[[ Record excerpts open ]]

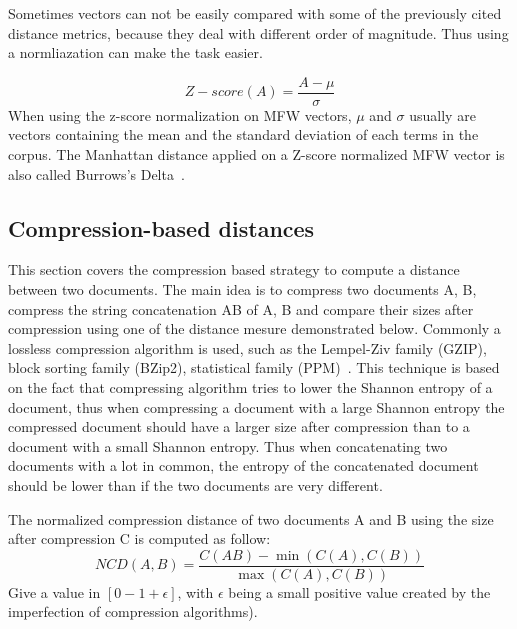 Sometimes vectors can not be easily compared with some of the previously cited distance metrics, because they deal with different order of magnitude.
Thus using a normliazation can make the task easier.

\begin{definition}
  \begin{equation}
    Z-score(A) = \frac{A - \mu}{\sigma}
  \end{equation}
  When using the z-score normalization on MFW vectors, $\mu$ and $\sigma$ usually are vectors containing the mean and the standard deviation of each terms in the corpus.
  The Manhattan distance applied on a Z-score normalized MFW vector is also called Burrows's Delta~\cite{savoy_stylo}.
\end{definition}

\subsection{Compression-based distances}

This section covers the compression based strategy to compute a distance between two documents.
The main idea is to compress two documents A, B, compress the string concatenation AB of A, B and compare their sizes after compression using one of the distance mesure demonstrated below.
Commonly a lossless compression algorithm is used, such as the Lempel-Ziv family (GZIP), block sorting family (BZip2), statistical family (PPM)~\cite{comparing_compression}.
This technique is based on the fact that compressing algorithm tries to lower the Shannon entropy of a document, thus when compressing a document with a large Shannon entropy the compressed document should have a larger size after compression than to a document with a small Shannon entropy.
Thus when concatenating two documents with a lot in common, the entropy of the concatenated document should be lower than if the two documents are very different.

\begin{definition}
  The normalized compression distance of two documents A and B using the size after compression C is computed as follow:
  \begin{equation}
    NCD(A, B) = \frac{C(AB) - \min(C(A), C(B))}{\max(C(A), C(B))}
  \end{equation}
  Give a value in $\left[0-1+\epsilon\right]$, with $\epsilon$ being a small positive value created by the imperfection of compression algorithms).
\end{definition}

[[ Record excerpts closed ]]

Where in the records above does the word "lower" appear? Copy each line that holds it.

*Response*:
This technique is based on the fact that compressing algorithm tries to lower the Shannon entropy of a document, thus when compressing a document with a large Shannon entropy the compressed document should have a larger size after compression than to a document with a small Shannon entropy.
Thus when concatenating two documents with a lot in common, the entropy of the concatenated document should be lower than if the two documents are very different.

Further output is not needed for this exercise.